We use a harness that clips to the seat belt in the back. The puppy has learned to settle when the car isn't moving. However, she screams her head off once the car starts to drive. Normally, I would just keep on driving (like with crate training), but she managed to slip out of the harness _twice_. Ended up crawling and screaming all over the car. 

I bought a new harness, with straps that don't give so easy. She wasn't able to get out of that one. We went around the block again but it's not getting better at all. 

Now, she keeps pulling and trying to slip out of it, and screams. The screaming is much worse than during crate training. Piercing scream, like in a movie where a little girl sees a monster and goes nuts.

Then I put her in a PetSmart contraption that looks like a seat that rests on top of a cushion. It elevates the puppy higher and she can look out of three windows without having to stand on her back feet. Went around the block again. Prayed to every single God. No difference. 

I'm kind of in panic now. I want to take her to an open field that I've found to let her loose and play hunt. I'd like to take her to the shopping center and to the train station and to walk in a street with more people. To walk near a school with screaming kids. I'd like to visit a hunt trainer. 

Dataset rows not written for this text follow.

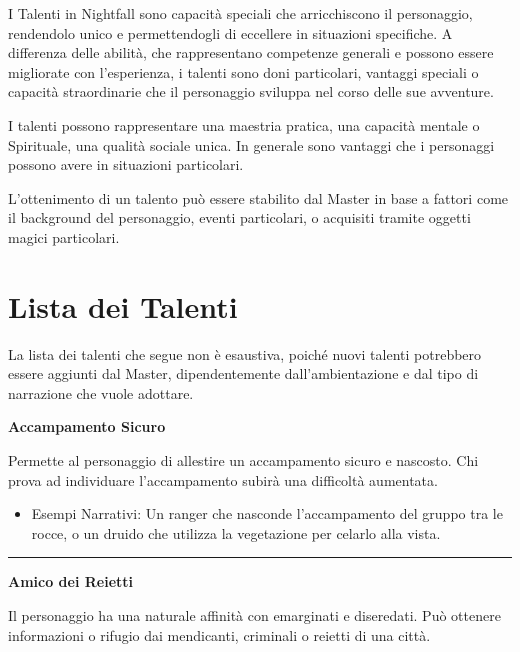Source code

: \documentclass[../manuale_main.tex]{subfiles}
\begin{document}
I Talenti in Nightfall sono capacità speciali che arricchiscono il personaggio, rendendolo unico e permettendogli di eccellere in situazioni specifiche. A differenza delle abilità, che rappresentano competenze generali e possono essere migliorate con l’esperienza, i talenti sono doni particolari, vantaggi speciali o capacità straordinarie che il personaggio sviluppa nel corso delle sue avventure.

I talenti possono rappresentare una maestria pratica, una capacità mentale o Spirituale, una qualità sociale unica. In generale sono vantaggi che i personaggi possono avere in situazioni particolari.

L'ottenimento di un talento può essere stabilito dal Master in base a fattori come il background del personaggio, eventi particolari, o acquisiti tramite oggetti magici particolari.


\section{Lista dei Talenti}

La lista dei talenti che segue non è esaustiva, poiché nuovi talenti potrebbero essere aggiunti dal Master, dipendentemente dall'ambientazione e dal tipo di narrazione che vuole adottare.

\begin{center}
\textbf{\large{Accampamento Sicuro}}\\
\end{center}
Permette al personaggio di allestire un accampamento sicuro e nascosto. Chi prova ad individuare l'accampamento subirà una difficoltà aumentata.

\begin{itemize}
\item Esempi Narrativi: Un ranger che nasconde l'accampamento del gruppo tra le rocce, o un druido che utilizza la vegetazione per celarlo alla vista.
\end{itemize}

\vspace{0.5cm}\rule{\textwidth}{0.4pt}\vspace{1cm}

\begin{center}
\textbf{\large{Amico dei Reietti}}\\
\end{center}
Il personaggio ha una naturale affinità con emarginati e diseredati. Può ottenere informazioni o rifugio dai mendicanti, criminali o reietti di una città.
\end{document}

It's easier if she sits in someone's lap in the back seat, then she only whimpers. When she slipped out of the harness, I helped her climb in my lap and she stopped screaming too (just whimpers). Of course I can't have someone on call every time we need to go somewhere. And sitting in my lap is out of the question. 

Now I'm becoming paralyzed with fear she'll somehow find a way to hurt herself, while trying to slip out of the harness. The screaming of course makes me feel like I'm abusing her, so we don't get to any of the places I've planned. It's just awful and breaks my heart.

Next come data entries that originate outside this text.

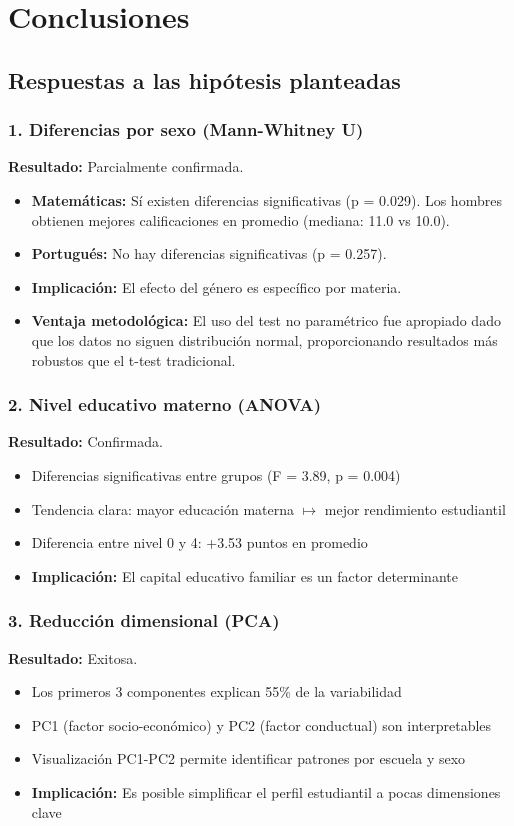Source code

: \documentclass[a4paper,12pt]{article}
\begin{document}
\section{Conclusiones}

\subsection{Respuestas a las hipótesis planteadas}

\subsubsection{1. Diferencias por sexo (Mann-Whitney U)}
\textbf{Resultado:} Parcialmente confirmada.
\begin{itemize}
    \item \textbf{Matemáticas:} Sí existen diferencias significativas (p = 0.029). Los hombres obtienen mejores calificaciones en promedio (mediana: 11.0 vs 10.0).
    \item \textbf{Portugués:} No hay diferencias significativas (p = 0.257).
    \item \textbf{Implicación:} El efecto del género es específico por materia.
    \item \textbf{Ventaja metodológica:} El uso del test no paramétrico fue apropiado dado que los datos no siguen distribución normal, proporcionando resultados más robustos que el t-test tradicional.
\end{itemize}

\subsubsection{2. Nivel educativo materno (ANOVA)}
\textbf{Resultado:} Confirmada.
\begin{itemize}
    \item Diferencias significativas entre grupos (F = 3.89, p = 0.004)
    \item Tendencia clara: mayor educación materna $\longmapsto$ mejor rendimiento estudiantil
    \item Diferencia entre nivel 0 y 4: +3.53 puntos en promedio
    \item \textbf{Implicación:} El capital educativo familiar es un factor determinante
\end{itemize}

\subsubsection{3. Reducción dimensional (PCA)}
\textbf{Resultado:} Exitosa.
\begin{itemize}
    \item Los primeros 3 componentes explican 55\% de la variabilidad
    \item PC1 (factor socio-económico) y PC2 (factor conductual) son interpretables
    \item Visualización PC1-PC2 permite identificar patrones por escuela y sexo
    \item \textbf{Implicación:} Es posible simplificar el perfil estudiantil a pocas dimensiones clave
\end{itemize}
\end{document}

I never expected this to be such a huge problem. She responds so well to everything - leash, strangers, noises, crate and even to goddamn dremel! I tried treats in the car of course but she refuses everything.

Has anyone trained their dog to ride in the back seat with a harness? Appreciate any advice...

Thanks


----------



## datacan (May 15, 2011)

Uma (DOB 02/22/2012) she is too young, IMO.


----------



## VictoriaW (Mar 16, 2011)

Gracie rides in a Champion seat belt harness...but we didn't have these issues. 

Is she crate trained? Maybe she might settle better in a crate with a really fabulous chew? 

Good luck...


----------



## Aimless1 (Sep 25, 2011)

I'm old school but I've had great success with the following:

1. Make sure you pup settles on command. Roll her over on her back with your hand on her tummy until she relaxes and does not struggle. Do this several times per day until she will settle on command.
2. Buy or make a dog bed. Should resemble a large pillow. Rectangular shape works best because it is gong on the car seat.
3. Begin with the car off. The dog bed goes in the passenger seat. Put your pup on the bed and if relaxed, fine. Praise, praise, praise. If not, settle them. When you can put them on the seat and get them settled/relaxed, it's time for the next step.
4. Begin as #3. Start the car, let it run but do not drive. Settle as necessary. When relaxed/settled reliably, ready to move to #5.
5. Time to simply back the car down the driveway and return. When ready move to the next step.
6. Short 5 minute drive. When successful make it 10, then 15 and 20. Don't forget constant praise.
7. Time for an hour drive. Enjoy!

All I really insist on is that the pup be relaxed and stay on the bed. NO, they can not climb in my lap, up on the seat back, down on the floor or the car door/window. As long as they are calm and on the bed I'm happy. Like all training several short sessions are best.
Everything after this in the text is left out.